- Opening Delimiter -
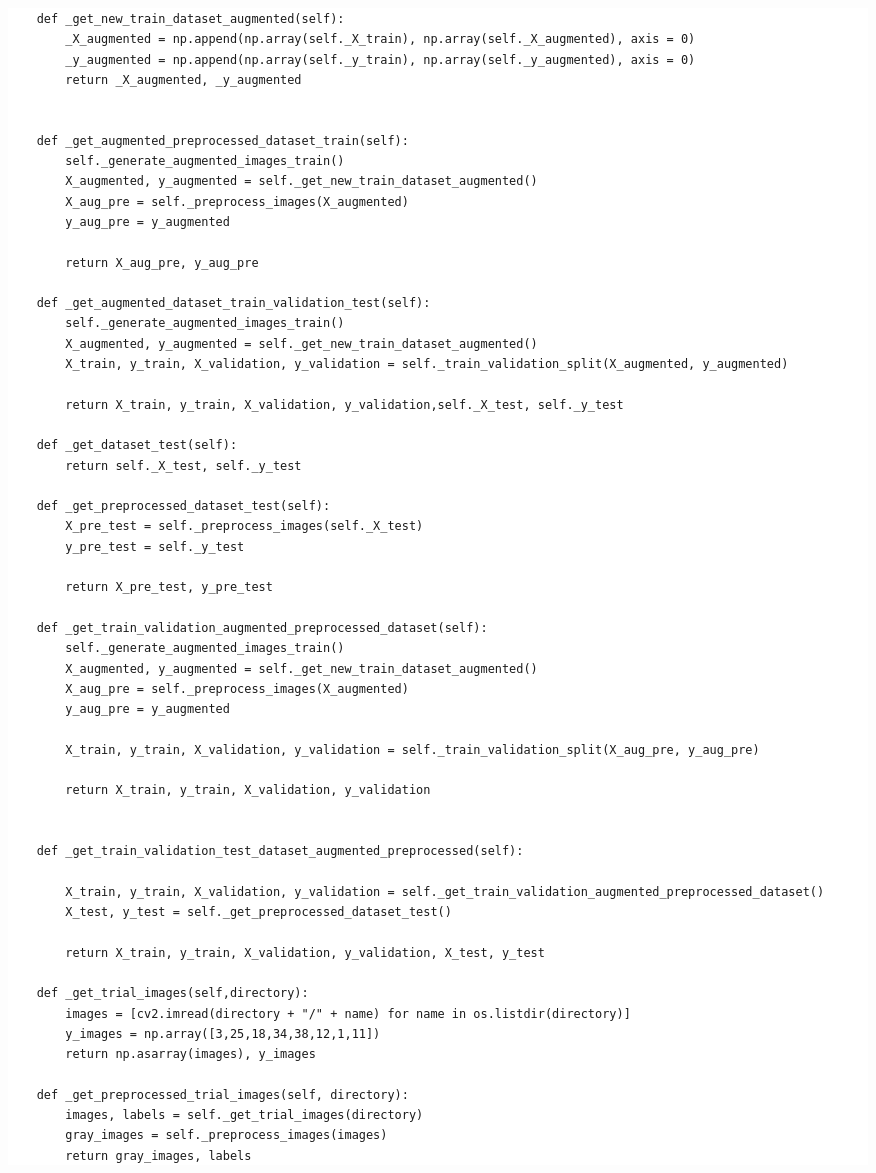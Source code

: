         def _get_new_train_dataset_augmented(self):
            _X_augmented = np.append(np.array(self._X_train), np.array(self._X_augmented), axis = 0)
            _y_augmented = np.append(np.array(self._y_train), np.array(self._y_augmented), axis = 0)
            return _X_augmented, _y_augmented
        
        
        def _get_augmented_preprocessed_dataset_train(self):
            self._generate_augmented_images_train()
            X_augmented, y_augmented = self._get_new_train_dataset_augmented()
            X_aug_pre = self._preprocess_images(X_augmented)
            y_aug_pre = y_augmented 
        
            return X_aug_pre, y_aug_pre
        
        def _get_augmented_dataset_train_validation_test(self):
            self._generate_augmented_images_train()
            X_augmented, y_augmented = self._get_new_train_dataset_augmented()
            X_train, y_train, X_validation, y_validation = self._train_validation_split(X_augmented, y_augmented)
            
            return X_train, y_train, X_validation, y_validation,self._X_test, self._y_test
        
        def _get_dataset_test(self):
            return self._X_test, self._y_test
        
        def _get_preprocessed_dataset_test(self):
            X_pre_test = self._preprocess_images(self._X_test)
            y_pre_test = self._y_test
            
            return X_pre_test, y_pre_test
        
        def _get_train_validation_augmented_preprocessed_dataset(self):
            self._generate_augmented_images_train()
            X_augmented, y_augmented = self._get_new_train_dataset_augmented()
            X_aug_pre = self._preprocess_images(X_augmented)
            y_aug_pre = y_augmented
            
            X_train, y_train, X_validation, y_validation = self._train_validation_split(X_aug_pre, y_aug_pre)
            
            return X_train, y_train, X_validation, y_validation
        
        
        def _get_train_validation_test_dataset_augmented_preprocessed(self):
            
            X_train, y_train, X_validation, y_validation = self._get_train_validation_augmented_preprocessed_dataset()
            X_test, y_test = self._get_preprocessed_dataset_test()
            
            return X_train, y_train, X_validation, y_validation, X_test, y_test
        
        def _get_trial_images(self,directory):
            images = [cv2.imread(directory + "/" + name) for name in os.listdir(directory)]
            y_images = np.array([3,25,18,34,38,12,1,11])
            return np.asarray(images), y_images
                
        def _get_preprocessed_trial_images(self, directory):
            images, labels = self._get_trial_images(directory)
            gray_images = self._preprocess_images(images)
            return gray_images, labels


[//]: # (Image References)
[image1]: ./images_for_writeup/traffic_sign_image.png "Traffic Sign"
[image2]: ./images_for_writeup/all_traffic_signs.png "All traffic signs in the Dataset"
[image3]: ./images_for_writeup/Train_Examples_hist.png "Histogram of Training Images"
[image4]: ./images_for_writeup/Test_Examples_hist.png "Histogram of Test Images"
[image5]: ./images_for_writeup/augmented_images_hist.png "Histogram of Augmented Images"
[image6]: ./images_for_writeup/trial_images.png "Trial Images"
[image7]: ./images_for_writeup/trial_1.png "Trial Images 1"
[image8]: ./images_for_writeup/trial_2.png "Trial Images 2"
[image9]: ./images_for_writeup/trial_3.png "Trial Images 3"
[image10]: ./images_for_writeup/trial_4.png "Trial Images 4"
[image11]: ./images_for_writeup/trial_5.png "Trial Images 5"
- Closing Delimiter -
About this task >> Could you print the material above word for word and skip the images?

Solution to this problem >>
Source code

:         def _get_new_train_dataset_augmented(self):
            _X_augmented = np.append(np.array(self._X_train), np.array(self._X_augmented), axis = 0)
            _y_augmented = np.append(np.array(self._y_train), np.array(self._y_augmented), axis = 0)
            return _X_augmented, _y_augmented
        
        
        def _get_augmented_preprocessed_dataset_train(self):
            self._generate_augmented_images_train()
            X_augmented, y_augmented = self._get_new_train_dataset_augmented()
            X_aug_pre = self._preprocess_images(X_augmented)
            y_aug_pre = y_augmented 
        
            return X_aug_pre, y_aug_pre
        
        def _get_augmented_dataset_train_validation_test(self):
            self._generate_augmented_images_train()
            X_augmented, y_augmented = self._get_new_train_dataset_augmented()
            X_train, y_train, X_validation, y_validation = self._train_validation_split(X_augmented, y_augmented)
            
            return X_train, y_train, X_validation, y_validation,self._X_test, self._y_test
        
        def _get_dataset_test(self):
            return self._X_test, self._y_test
        
        def _get_preprocessed_dataset_test(self):
            X_pre_test = self._preprocess_images(self._X_test)
            y_pre_test = self._y_test
            
            return X_pre_test, y_pre_test
        
        def _get_train_validation_augmented_preprocessed_dataset(self):
            self._generate_augmented_images_train()
            X_augmented, y_augmented = self._get_new_train_dataset_augmented()
            X_aug_pre = self._preprocess_images(X_augmented)
            y_aug_pre = y_augmented
            
            X_train, y_train, X_validation, y_validation = self._train_validation_split(X_aug_pre, y_aug_pre)
            
            return X_train, y_train, X_validation, y_validation
        
        
        def _get_train_validation_test_dataset_augmented_preprocessed(self):
            
            X_train, y_train, X_validation, y_validation = self._get_train_validation_augmented_preprocessed_dataset()
            X_test, y_test = self._get_preprocessed_dataset_test()
            
            return X_train, y_train, X_validation, y_validation, X_test, y_test
        
        def _get_trial_images(self,directory):
            images = [cv2.imread(directory + "/" + name) for name in os.listdir(directory)]
            y_images = np.array([3,25,18,34,38,12,1,11])
            return np.asarray(images), y_images
                
        def _get_preprocessed_trial_images(self, directory):
            images, labels = self._get_trial_images(directory)
            gray_images = self._preprocess_images(images)
            return gray_images, labels


[//]: # (Image References)
[image1]: ./images_for_writeup/traffic_sign_image.png "Traffic Sign"
[image2]: ./images_for_writeup/all_traffic_signs.png "All traffic signs in the Dataset"
[image3]: ./images_for_writeup/Train_Examples_hist.png "Histogram of Training Images"
[image4]: ./images_for_writeup/Test_Examples_hist.png "Histogram of Test Images"
[image5]: ./images_for_writeup/augmented_images_hist.png "Histogram of Augmented Images"
[image6]: ./images_for_writeup/trial_images.png "Trial Images"
[image7]: ./images_for_writeup/trial_1.png "Trial Images 1"
[image8]: ./images_for_writeup/trial_2.png "Trial Images 2"
[image9]: ./images_for_writeup/trial_3.png "Trial Images 3"
[image10]: ./images_for_writeup/trial_4.png "Trial Images 4"
[image11]: ./images_for_writeup/trial_5.png "Trial Images 5"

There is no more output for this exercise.